How West Virginia Almost Ushered in a Communist Revolution in 1921


    Child_coal_miners_(1908)_cropWest Virginians are a proud and patriotic people who love America, her flag and the way of life it represents.  This is a reality that has been proven countless times over, both on the dusty streets of home as well as in the jungles of Southeast Asia and sandy deserts of the Middle East.

    Yet, it was the Mountain State and her residents that had leaders in Washington, D.C., shaking in their high-priced suits in the autumn of 1921, fearing America was in the midst of a communist revolution.

    To properly appreciate this story, you must first understand the setting where the seeds of America’s “almost communist revolution” were first sown – the dark and dusty coalfields of Mingo County, West Virginia.

    Created by the state government in 1895 in order to tighten the noose around illegal moonshiners, “Bloody Mingo” as it would soon be nicknamed, quickly garnered a reputation as being a lawless and murderous mountain locality whose inhabitants feared neither God nor the governments of men.  The county’s legends would live on for generations as tall — but all too often true — tales would abound of the people’s “don’t cross me mentality.”

    Home to the likes of Devil Anse Hatfield (the notorious clan leader from the Hatfield & McCoy saga), Bloody Mingo would play host to some of the most incredible exploits in America’s history, most of which are largely unknown to the rest of the country.

    As king coal grew in power throughout the mountains of Southern West Virginia in the early 1900s, so too did the census counts of places such as Delbarton, Williamson and Matewan.  Towns sprang up almost overnight as the wealth of Bloody Mingo was carted off to distant cities one shovel load at a time.  Sadly, the companies which profited so greatly from West Virginia’s black gold did very little to reinvest into the communities or lives responsible for making them rich.

    Meanwhile, half a world away, a similar injustice was taking place in the streets of Imperial Russia.  With peasants slaving on farms and in factories, workers in Eurasia had reached a state of all out discontent.

    Living in overcrowded housing with deplorable sanitary conditions, while working long hours in the face of constant risk of injury and death, workers faced harsh discipline (often in the form of a foremen’s fist). The unimaginable conditions led to a state in Western Russia where the people were ripe for revolution against the unspeakably wealthy monarchy that ruled over them.

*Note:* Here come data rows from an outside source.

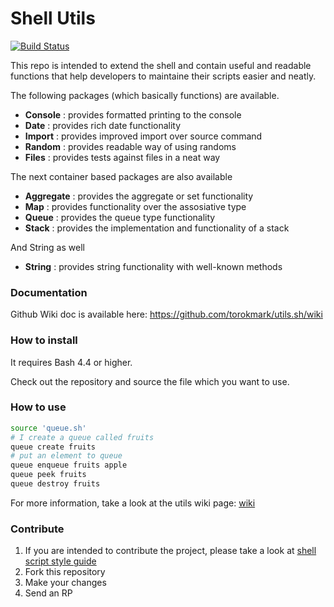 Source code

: # Shell Utils

[![Build Status](https://travis-ci.org/torokmark/utils.sh.svg?branch=master)](https://travis-ci.org/torokmark/utils.sh)

This repo is intended to extend the shell and contain useful and readable functions
that help developers to maintaine their scripts easier and neatly.

The following packages (which basically functions) are available.
* **Console** : provides formatted printing to the console
* **Date** : provides rich date functionality
* **Import** : provides improved import over source command
* **Random** : provides readable way of using randoms
* **Files** : provides tests against files in a neat way

The next container based packages are also available
* **Aggregate** : provides the aggregate or set functionality
* **Map** : provides functionality over the assosiative type
* **Queue** : provides the queue type functionality
* **Stack** : provides the implementation and functionality of a stack

And String as well
* **String** : provides string functionality with well-known methods

### Documentation

Github Wiki doc is available here: https://github.com/torokmark/utils.sh/wiki

### How to install

It requires Bash 4.4 or higher.

Check out the repository and source the file which you want to use.

### How to use

```sh
source 'queue.sh'
# I create a queue called fruits
queue create fruits
# put an element to queue
queue enqueue fruits apple
queue peek fruits
queue destroy fruits
```

For more information, take a look at the utils wiki page: [wiki](https://github.com/torokmark/utils.sh/wiki)

### Contribute

1. If you are intended to contribute the project, please take a look at [shell script style guide](https://google.github.io/styleguide/shell.xml)
2. Fork this repository
3. Make your changes
4. Send an RP
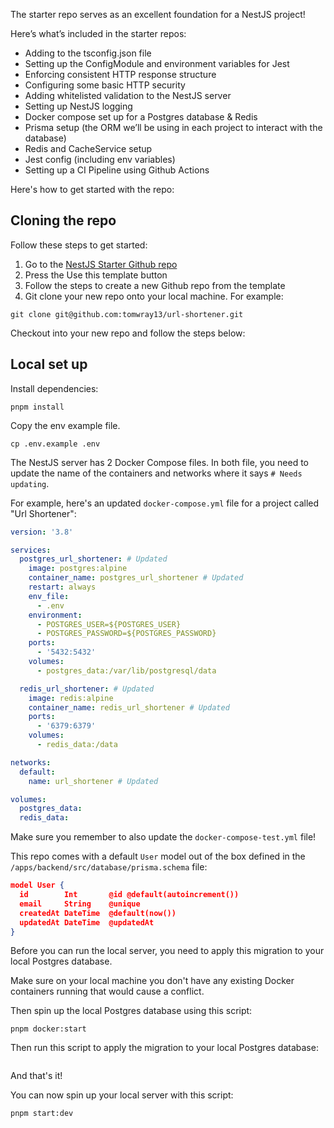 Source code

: The starter repo serves as an excellent foundation for a NestJS project!

Here’s what’s included in the starter repos:

- Adding to the tsconfig.json file
- Setting up the ConfigModule and environment variables for Jest
- Enforcing consistent HTTP response structure
- Configuring some basic HTTP security
- Adding whitelisted validation to the NestJS server
- Setting up NestJS logging
- Docker compose set up for a Postgres database & Redis
- Prisma setup (the ORM we’ll be using in each project to interact with the database)
- Redis and CacheService setup
- Jest config (including env variables)
- Setting up a CI Pipeline using Github Actions

Here's how to get started with the repo:

## Cloning the repo

Follow these steps to get started:

1. Go to the [NestJS Starter Github repo](https://github.com/tomwray13/nestjs-starter)
2. Press the Use this template button
3. Follow the steps to create a new Github repo from the template
4. Git clone your new repo onto your local machine. For example:

```
git clone git@github.com:tomwray13/url-shortener.git
```

Checkout into your new repo and follow the steps below:

## Local set up

Install dependencies:

```
pnpm install
```

Copy the env example file.

```
cp .env.example .env
```

The NestJS server has 2 Docker Compose files. In both file, you need to update the name of the containers and networks where it says `# Needs updating`.

For example, here's an updated `docker-compose.yml` file for a project called "Url Shortener":

```yml
version: '3.8'

services:
  postgres_url_shortener: # Updated
    image: postgres:alpine
    container_name: postgres_url_shortener # Updated
    restart: always
    env_file:
      - .env
    environment:
      - POSTGRES_USER=${POSTGRES_USER}
      - POSTGRES_PASSWORD=${POSTGRES_PASSWORD}
    ports:
      - '5432:5432'
    volumes:
      - postgres_data:/var/lib/postgresql/data

  redis_url_shortener: # Updated
    image: redis:alpine
    container_name: redis_url_shortener # Updated
    ports:
      - '6379:6379'
    volumes:
      - redis_data:/data

networks:
  default:
    name: url_shortener # Updated

volumes:
  postgres_data:
  redis_data:
```

Make sure you remember to also update the `docker-compose-test.yml` file!

This repo comes with a default `User` model out of the box defined in the `/apps/backend/src/database/prisma.schema` file:

```json
model User {
  id        Int       @id @default(autoincrement())
  email     String    @unique
  createdAt DateTime  @default(now())
  updatedAt DateTime  @updatedAt
}
```

Before you can run the local server, you need to apply this migration to your local Postgres database.

Make sure on your local machine you don't have any existing Docker containers running that would cause a conflict.

Then spin up the local Postgres database using this script:

```shell
pnpm docker:start
```

Then run this script to apply the migration to your local Postgres database:

```shell

```

And that's it!

You can now spin up your local server with this script:

```shell
pnpm start:dev
```
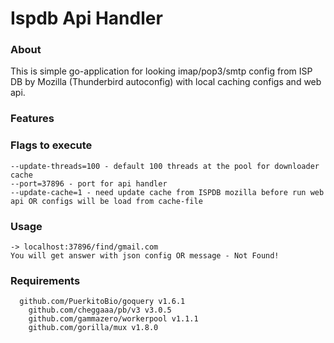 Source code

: # Ispdb Api Handler

### About
This is simple go-application for looking imap/pop3/smtp config from ISP DB by Mozilla (Thunderbird autoconfig) with local caching configs and web api.

### Features

### Flags to execute
```
--update-threads=100 - default 100 threads at the pool for downloader cache
--port=37896 - port for api handler
--update-cache=1 - need update cache from ISPDB mozilla before run web api OR configs will be load from cache-file

```


### Usage
```
-> localhost:37896/find/gmail.com
You will get answer with json config OR message - Not Found!
```

### Requirements
```
  github.com/PuerkitoBio/goquery v1.6.1
	github.com/cheggaaa/pb/v3 v3.0.5
	github.com/gammazero/workerpool v1.1.1
	github.com/gorilla/mux v1.8.0
```

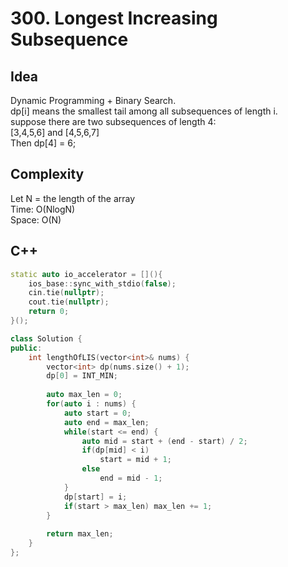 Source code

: # 300. Longest Increasing Subsequence

## Idea
Dynamic Programming + Binary  Search.  
dp[i] means the smallest tail among all subsequences of length i.  
suppose there are two subsequences of length 4:  
[3,4,5,6] and [4,5,6,7]  
Then dp[4] = 6;  

## Complexity
Let N = the length of the array  
Time: O(NlogN)  
Space: O(N)  

## C++
```C++
static auto io_accelerator = [](){
    ios_base::sync_with_stdio(false);
    cin.tie(nullptr);
    cout.tie(nullptr);
    return 0;
}();

class Solution {
public:
    int lengthOfLIS(vector<int>& nums) {
        vector<int> dp(nums.size() + 1);
        dp[0] = INT_MIN;
        
        auto max_len = 0;
        for(auto i : nums) {
            auto start = 0;
            auto end = max_len;
            while(start <= end) {
                auto mid = start + (end - start) / 2;
                if(dp[mid] < i) 
                    start = mid + 1;
                else
                    end = mid - 1;
            }
            dp[start] = i;
            if(start > max_len) max_len += 1;
        }
        
        return max_len;
    }
};
```
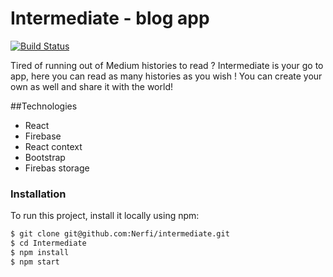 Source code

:
# Intermediate - blog app


[![Build Status](https://travis-ci.org/joemccann/dillinger.svg?branch=master)](https://travis-ci.org/joemccann/dillinger)

Tired of running out of Medium histories to read ? Intermediate is your go to app, here you can read as many histories as you wish ! You can create your own as well and share it with the world!

##Technologies
  - React
  - Firebase
  - React context
  - Bootstrap
  - Firebas storage


### Installation
To run this project, install it locally using npm:

```sh
$ git clone git@github.com:Nerfi/intermediate.git
$ cd Intermediate
$ npm install
$ npm start
```
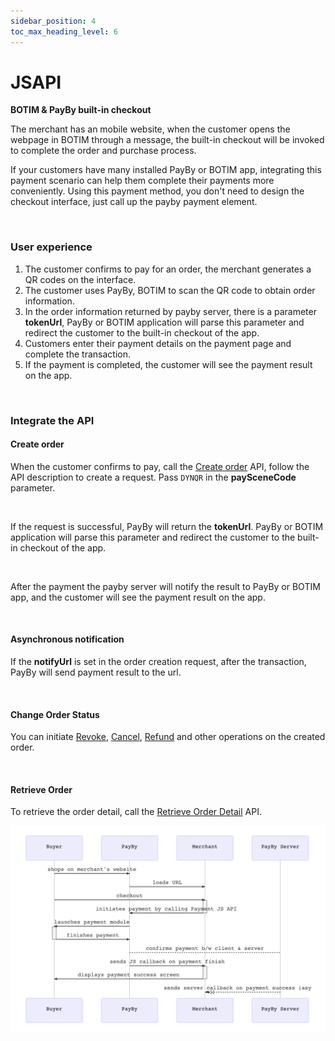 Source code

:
 ```yaml
---
sidebar_position: 4
toc_max_heading_level: 6
---
```


# JSAPI  

**BOTIM & PayBy built-in checkout**

The merchant has an mobile website, when the customer opens the webpage in BOTIM through a message, the built-in checkout  will be invoked to complete the order and purchase process.

If your customers have many installed PayBy or BOTIM app, integrating this payment scenario can help them complete their payments more conveniently. Using this payment method, you don't need to design the checkout interface, just call up the payby payment element.

<br/>

### User experience

1.  The customer confirms to pay for an order, the merchant generates a QR codes on the interface.
2. The customer uses PayBy, BOTIM to scan the QR code to obtain order information. 
3. In the order information returned by payby server, there is a parameter **tokenUrl**, PayBy or BOTIM application will parse this parameter and redirect the customer to the built-in checkout of the app.
4. Customers enter their payment details on the payment page and complete the transaction.
5. If the payment is completed, the customer will see the payment result on the app.



<br/>

### Integrate the API

#### Create order

When the customer confirms to pay, call the [Create order](/docs/createorder) API,  follow the API description to create a request. Pass `DYNQR` in the **paySceneCode** parameter.

<br/>

If the request is successful, PayBy will return the **tokenUrl**. PayBy or BOTIM application will parse this parameter and redirect the customer to the built-in checkout of the app.

<br/>

After the payment the payby server will notify the result to PayBy or BOTIM app, and the customer will see the payment result on the app.

<br/>

#### Asynchronous notification

If the **notifyUrl** is set in the order creation request, after the transaction, PayBy will send payment result to the url.<br/>

<br/>

#### Change Order Status

You can initiate [Revoke](/docs/revoke), [Cancel](/docs/cancel), [Refund](/docs/refund) and other operations on the created order.

<br/>

#### Retrieve Order

To retrieve the order detail, call the [Retrieve Order Detail](/docs/retrieveorderdetail) API.

![jsapiflow](../pic/jsapi.png)

<br/>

    With the empire’s military forces engaged in a world war against Germany, the country’s workers seized the opportunity and rose up against their oppressors, proclaiming themselves to be a liberated people.

    In the midst of the chaos, communists known as the Red Guards took control of key governmental facilities and within a matter of months were successful in gaining sovereignty over the entire nation.  Their flag was a plain red cloth, red had served served as a symbol of socialism, communism, or left-wing politics since the French Revolution (1789–99) and was adopted by socialists as their symbol during the Revolutions of 1848 and became a symbol of communism during the Paris Commune of 1871.

    Sadly, as all too often is the case, the result of Russia’s Red Revolution was an even greater form of tyranny – one unlike the world had ever before seen, even unto this day.  Joseph Stalin’s rule has been credited with directly attributing to some 20 million deaths (on top of the estimated 20 million Soviet troops and civilians who perished in the Second World War – many of which died from bullets to the back from their commanders), for a total tally of 40 million people.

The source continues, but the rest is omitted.